The primary motive is that I wish to purchase shares once they’re low cost. Isn’t that what everybody needs? It would make economists pleased when inventory markets are buzzing. But when we plan to maintain shopping for shares for the long run, we must always absolutely need costs and valuations to remain low.

My different key motive is that I’m going principally for dividend shares, and the FTSE 100 has a few of the greatest yields I can discover. We’re taking a look at a forecast common dividend yield of three.7% this yr, together with all of the low ones, rising to 4% in 2025. That’s simply bizarre dividends, and doesn’t embody any specials.

And we even have what ought to be a long-term increase from the £50bn in share buybacks which were introduced to date in 2024.

Lengthy-term favorite

For example, let’s have a look at one among my prime FTSE 100 shares, Aviva (LSE: AV.)

The five-year share worth chart above, may not look nice. Nevertheless it’s precisely what I need, and I hope it stays unimpressive for at a couple of extra years but.

What it means is I should buy extra Aviva shares on a ahead price-to-earnings (P/E) ratio of 12 this yr, with forecasts dropping as little as 9.2 by 2026 (based mostly on at present’s worth).

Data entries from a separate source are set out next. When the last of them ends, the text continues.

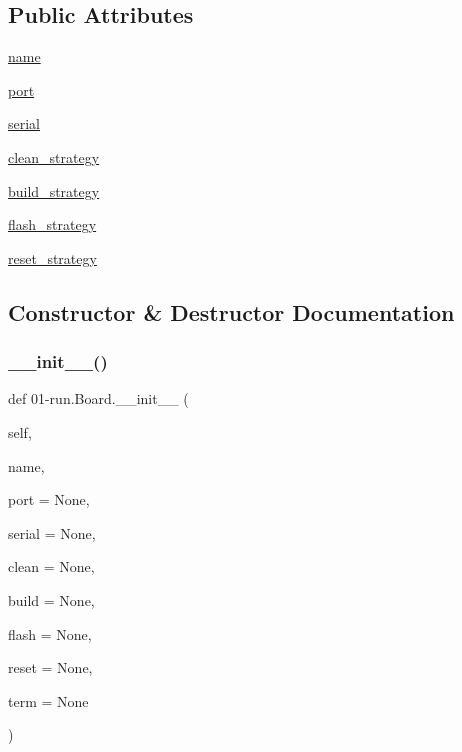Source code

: \subsection*{Public Attributes}
\begin{DoxyCompactItemize}
\item 
\hyperlink{class01-run_1_1Board_a6b12d2aef3623e3f594334510cfd11f9}{name}
\item 
\hyperlink{class01-run_1_1Board_a48c43d64d519839c4f5872e48a59e208}{port}
\item 
\hyperlink{class01-run_1_1Board_a51cd30d7dd75df818803f51e7de5e65d}{serial}
\item 
\hyperlink{class01-run_1_1Board_aa0cad1ed6da4f9a947cdc140ff233a2b}{clean\+\_\+strategy}
\item 
\hyperlink{class01-run_1_1Board_abddc7b3358251be3e8e9bb345bb4137f}{build\+\_\+strategy}
\item 
\hyperlink{class01-run_1_1Board_af3f0614c7607df6bf16f7c24d9d0bcce}{flash\+\_\+strategy}
\item 
\hyperlink{class01-run_1_1Board_a1338e87bc761be6fc419ebb8a88d6114}{reset\+\_\+strategy}
\end{DoxyCompactItemize}


\subsection{Constructor \& Destructor Documentation}
\mbox{\label{class01-run_1_1Board_ad35a808e040817150bcd922b6c0aeeef}} 
\subsubsection{\texorpdfstring{\+\_\+\+\_\+init\+\_\+\+\_\+()}{\_\_init\_\_()}}
{\footnotesize\ttfamily def 01-\/run.\+Board.\+\_\+\+\_\+init\+\_\+\+\_\+ (\begin{DoxyParamCaption}\item[{}]{self,  }\item[{}]{name,  }\item[{}]{port = {\ttfamily None},  }\item[{}]{serial = {\ttfamily None},  }\item[{}]{clean = {\ttfamily None},  }\item[{}]{build = {\ttfamily None},  }\item[{}]{flash = {\ttfamily None},  }\item[{}]{reset = {\ttfamily None},  }\item[{}]{term = {\ttfamily None} }\end{DoxyParamCaption})}



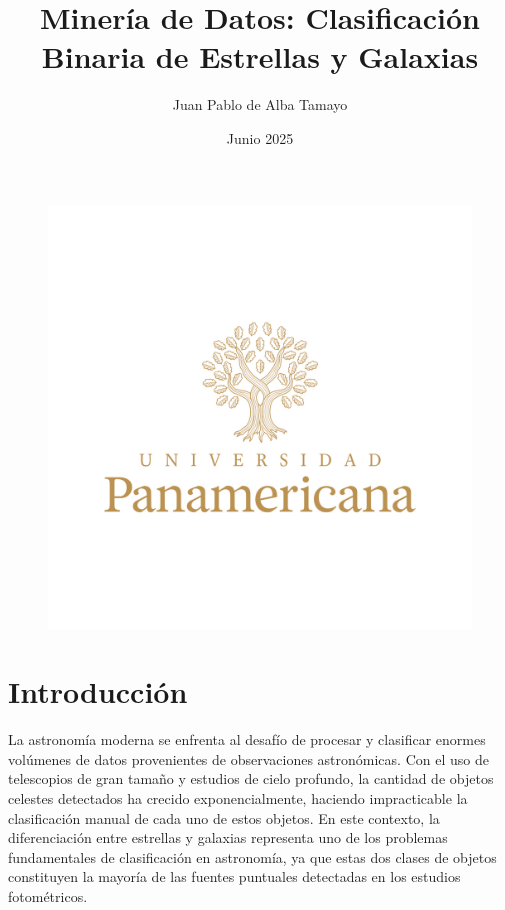 \documentclass{article}
\title{Minería de Datos: Clasificación Binaria de Estrellas y Galaxias}
\author{Juan Pablo de Alba Tamayo}
\date{Junio 2025}
\begin{document}
\begin{figure}[H]
    \centering
    \includegraphics[width=0.75\linewidth]{logo.png}
\end{figure}

\newpage

\maketitle

\newpage

\tableofcontents

\newpage

\listoffigures

\newpage

\section{Introducción}

La astronomía moderna se enfrenta al desafío de procesar y clasificar enormes volúmenes de datos provenientes de observaciones astronómicas. Con el uso de telescopios de gran tamaño y estudios de cielo profundo, la cantidad de objetos celestes detectados ha crecido exponencialmente, haciendo impracticable la clasificación manual de cada uno de estos objetos. En este contexto, la diferenciación entre estrellas y galaxias representa uno de los problemas fundamentales de clasificación en astronomía, ya que estas dos clases de objetos constituyen la mayoría de las fuentes puntuales detectadas en los estudios fotométricos.
\end{document}
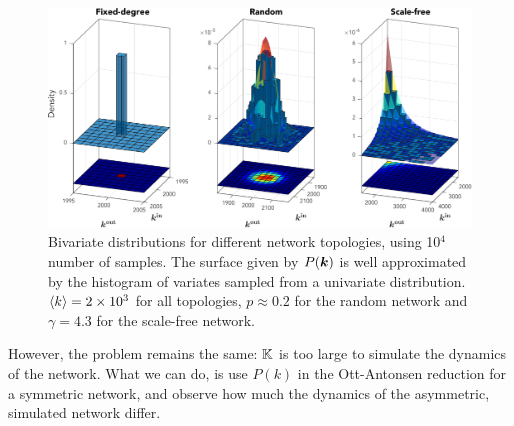 \begin{figure}[ht]
\centering
\includegraphics[width = \textwidth]{../Figures/Distributions/2D.pdf}
\caption{Bivariate distributions for different network topologies, using 10$^4$ number of samples. The surface given by $P({\boldsymbol{k}})$ is well approximated by the histogram of variates sampled from a univariate distribution. ${\langle k\rangle} =  2 \times 10^3$ for all topologies, $p \approx 0.2$ for the random network and $\gamma = 4.3$ for the scale-free network.}
\label{fig:2Ddistributions}
\end{figure}
However, the problem remains the same: ${\mathbb{K}}$ is too large to simulate the dynamics of the network. What we can do, is use $P(k)$ in the Ott-Antonsen reduction for a symmetric network, and observe how much the dynamics of the asymmetric, simulated network differ.

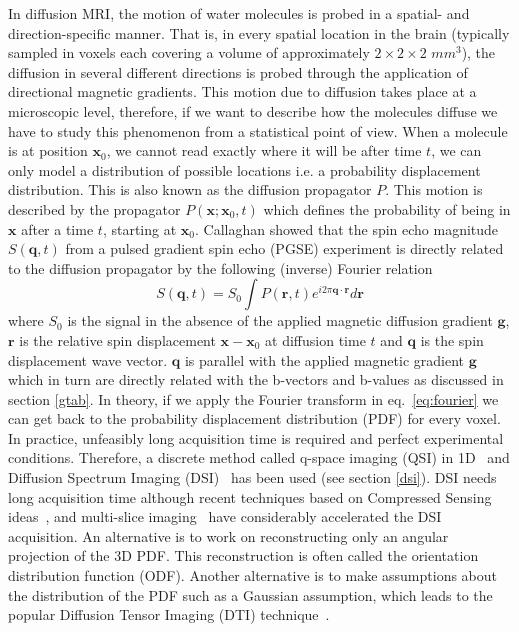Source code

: \documentclass{bioinfo}
\begin{document}
In diffusion MRI, the motion of water molecules is probed in a spatial- and
direction-specific manner. That is, in every spatial location in the brain
(typically sampled in voxels each covering a volume of approximately
$2\times2\times2$ $mm^3$), the diffusion in several different directions is probed
through the application of directional magnetic gradients. This motion due to
diffusion takes
place at a microscopic level, therefore, if we want to describe how the
molecules diffuse we have to study this phenomenon from a statistical
point of view. When a molecule is at position $\mathbf{x}_{0}$, we cannot read
exactly where it will be after time $t$, we can only model a distribution of
possible locations i.e. a probability displacement distribution. This is also
known as the diffusion propagator $P$. This motion is described by the
propagator $P(\mathbf{x};\mathbf{x}_{0},t)$ which defines the probability of
being in $\mathbf{x}$ after a time $t$, starting at $\mathbf{x}_{0}$. Callaghan
\citep{callaghan:91} showed that the spin echo magnitude
$S(\mathbf{q},t)$ from a pulsed gradient spin echo (PGSE) experiment is
directly related to the diffusion propagator by the following (inverse) Fourier
relation
\begin{equation}
S(\mathbf{q},t)=S_{0}\int P(\mathbf{r},t)e^{i2\pi\mathbf{q}\cdot\mathbf{r}}d\mathbf{r}\label{eq:fourier}
\end{equation}
\noindent where $S_{0}$ is the signal in the absence of the applied magnetic
diffusion gradient $\mathbf{g}$, $\mathbf{r}$ is the relative spin displacement
$\mathbf{x}-\mathbf{x}_{0}$ at diffusion time $t$ and $\mathbf{q}$ is the spin
displacement wave vector. $\mathbf{q}$ is parallel with the applied magnetic
gradient $\mathbf{g}$ which in turn are directly related with the b-vectors
and b-values as discussed in section \ref{gtab}.  In theory, if we apply the Fourier
transform in eq.~\ref{eq:fourier} we can get back to the probability
displacement distribution (PDF) for every voxel.
In practice, unfeasibly long acquisition time is
required and perfect experimental conditions. Therefore, a discrete method
called q-space imaging (QSI) in 1D~\citep{callaghan-eccles-etal:1988}
and Diffusion  Spectrum Imaging (DSI)~\citep{wedeen2005mapping} has been used (see section
\ref{dsi}).
DSI needs long acquisition time although recent techniques based on
Compressed Sensing
ideas~\citep{menzel-tan-etal:11,bilgic2012accelerated,gramfort-etal-media:13},
and multi-slice imaging~\citep{Setsompop2012569} have
considerably accelerated the DSI acquisition. An alternative is to
work on reconstructing only an angular projection of the 3D PDF. This
reconstruction is often called the orientation distribution function (ODF).
Another alternative is to make assumptions about the distribution of the PDF
such as a Gaussian assumption, which leads to the popular Diffusion Tensor
Imaging (DTI) technique~\citep{basser-mattiello-etal:94}.
\end{document}
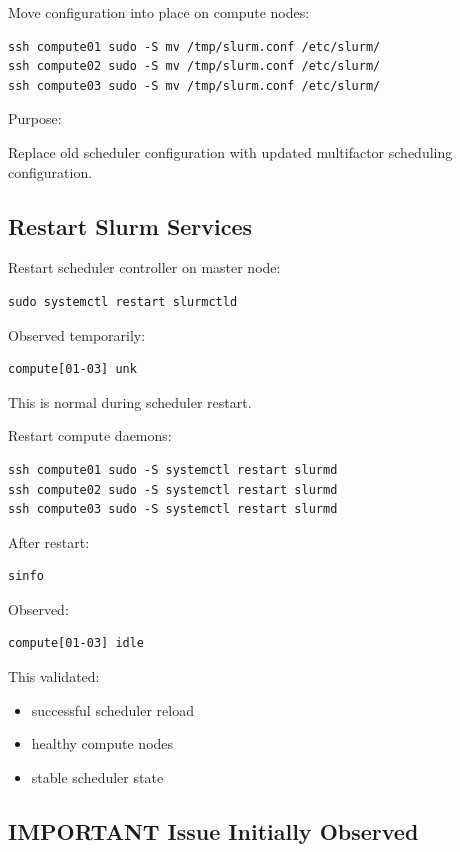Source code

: \documentclass[11pt]{article}
\begin{document}
Move configuration into place on compute nodes:

\begin{verbatim}
ssh compute01 sudo -S mv /tmp/slurm.conf /etc/slurm/
ssh compute02 sudo -S mv /tmp/slurm.conf /etc/slurm/
ssh compute03 sudo -S mv /tmp/slurm.conf /etc/slurm/
\end{verbatim}

Purpose:

Replace old scheduler configuration with updated multifactor scheduling
configuration.
\subsection{Restart Slurm Services}
\label{sec:org99eec35}

Restart scheduler controller on master node:

\begin{verbatim}
sudo systemctl restart slurmctld
\end{verbatim}

Observed temporarily:

\begin{verbatim}
compute[01-03] unk
\end{verbatim}

This is normal during scheduler restart.

Restart compute daemons:

\begin{verbatim}
ssh compute01 sudo -S systemctl restart slurmd
ssh compute02 sudo -S systemctl restart slurmd
ssh compute03 sudo -S systemctl restart slurmd
\end{verbatim}

After restart:

\begin{verbatim}
sinfo
\end{verbatim}

Observed:

\begin{verbatim}
compute[01-03] idle
\end{verbatim}

This validated:

\begin{itemize}
\item successful scheduler reload
\item healthy compute nodes
\item stable scheduler state
\end{itemize}
\subsection{IMPORTANT Issue Initially Observed}
\label{sec:org1e292f0}
\end{document}
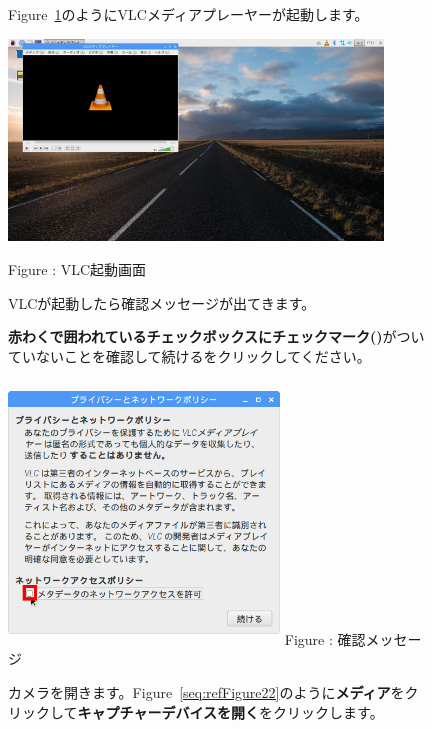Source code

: \documentclass[a4paper,12pt]{jarticle}
\begin{document}
\begin{figure}[ht]
  Figure~\ref{seq:refFigure20}のようにVLCメディアプレーヤーが起動します。



  \centering
  \begin{minipage}{9.684cm}
    \includegraphics[width=9.948cm,height=5.364cm]{textbook-img114.jpg}


    Figure {\theFigure\label{seq:refFigure20}}: VLC起動画面
  \end{minipage}
  \flushleft
  VLCが起動したら確認メッセージが出てきます。

  \textbf{\textcolor[rgb]{1.0,0.2,0.2}{赤わくで囲われているチェックボックスにチェックマーク(\CheckedBox)}}がついていないことを確認して続けるをクリックしてください。



  \centering
  \begin{minipage}{7.186cm}
    {\upshape
      \includegraphics[width=7.2cm,height=7.0cm]{textbook-img115.png}
      \newline
      Figure : 確認メッセージ}
  \end{minipage}

  \flushleft
  カメラを開きます。Figure~\ref{seq:refFigure22}のように\textbf{メディア}をクリックして\textbf{キャプチャーデバイスを開く}をクリックします。



\end{figure}
\end{document}
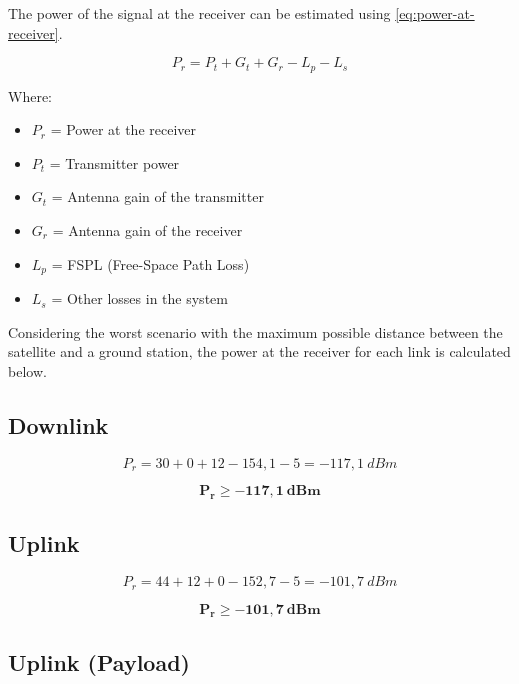 The power of the signal at the receiver can be estimated using \autoref{eq:power-at-receiver}.

\begin{equation} \label{eq:power-at-receiver}
    P_{r} = P_{t} + G_{t} + G_{r} - L_{p} - L_{s}
\end{equation}

Where:

\begin{itemize}
    \item $P_{r}$ = Power at the receiver
    \item $P_{t}$ = Transmitter power
    \item $G_{t}$ = Antenna gain of the transmitter
    \item $G_{r}$ = Antenna gain of the receiver
    \item $L_{p}$ = FSPL (Free-Space Path Loss)
    \item $L_{s}$ = Other losses in the system
\end{itemize}

Considering the worst scenario with the maximum possible distance between the satellite and a ground station, the power at the receiver for each link is calculated below.

\subsection{Downlink}

\begin{equation}
    P_{r} = 30 + 0 + 12 - 154,1 - 5 = -117,1\ dBm
\end{equation}

\begin{equation}
    \mathbf{P_{r} \geq -117,1\ dBm}
\end{equation}

\subsection{Uplink}

\begin{equation}
    P_{r} = 44 + 12 + 0 - 152,7 - 5 = -101,7\ dBm
\end{equation}

\begin{equation}
    \mathbf{P_{r} \geq -101,7\ dBm}
\end{equation}

\subsection{Uplink (Payload)}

And I might snag a fats 7% dividend yield, if these forecasts are correct. Oh, and the analysts assume it would carry on rising within the subsequent few years too.

Dangers

The Aviva dividend, like all dividend, isn’t assured. The insurance coverage sector carries cyclical threat too, and at present’s upbeat outlook might change faster than we would anticipate. Inflation and rate of interest uncertainty don’t assist.

Investing on this sector, as in any sector, means we have to perceive the companies we purchase. And that brings me to a different motive why I like FTSE 100 shares a lot.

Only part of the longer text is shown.